WHAT THE TASK REQUIRES:
Reproduce exactly the lines of the material beneath, from the line that contains "## [Git](./git/README.md)" to the line that contains "## [Angular](./angular/README.md)", both included, and no other lines.

==================================================

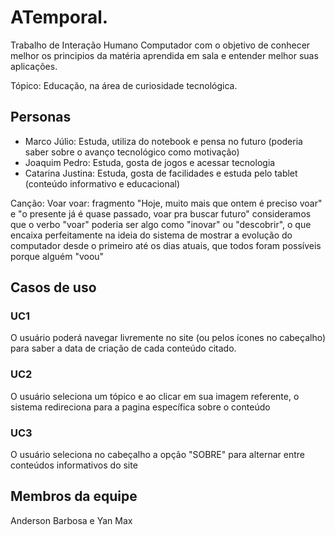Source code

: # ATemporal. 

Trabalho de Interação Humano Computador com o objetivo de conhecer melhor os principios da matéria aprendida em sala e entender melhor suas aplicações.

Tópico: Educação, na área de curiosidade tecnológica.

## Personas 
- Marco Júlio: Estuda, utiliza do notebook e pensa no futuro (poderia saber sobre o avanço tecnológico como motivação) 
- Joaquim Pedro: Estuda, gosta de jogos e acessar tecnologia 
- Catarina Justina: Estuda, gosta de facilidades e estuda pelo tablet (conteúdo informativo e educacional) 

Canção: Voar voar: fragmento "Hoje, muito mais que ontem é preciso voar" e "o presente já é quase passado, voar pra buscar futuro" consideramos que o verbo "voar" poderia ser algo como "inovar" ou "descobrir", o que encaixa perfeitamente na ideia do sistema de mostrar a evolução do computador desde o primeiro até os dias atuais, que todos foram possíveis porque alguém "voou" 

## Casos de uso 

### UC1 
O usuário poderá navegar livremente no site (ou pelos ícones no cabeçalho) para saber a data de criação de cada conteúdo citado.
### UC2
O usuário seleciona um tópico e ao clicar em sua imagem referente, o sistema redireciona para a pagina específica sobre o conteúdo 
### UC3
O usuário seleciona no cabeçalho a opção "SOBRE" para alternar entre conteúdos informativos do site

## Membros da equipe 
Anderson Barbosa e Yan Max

==================================================

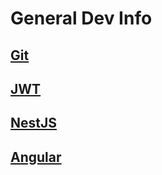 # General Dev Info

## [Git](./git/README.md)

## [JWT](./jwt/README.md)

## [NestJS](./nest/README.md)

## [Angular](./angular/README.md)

==================================================

ANSWER SECTION:
## [Git](./git/README.md)

## [JWT](./jwt/README.md)

## [NestJS](./nest/README.md)

## [Angular](./angular/README.md)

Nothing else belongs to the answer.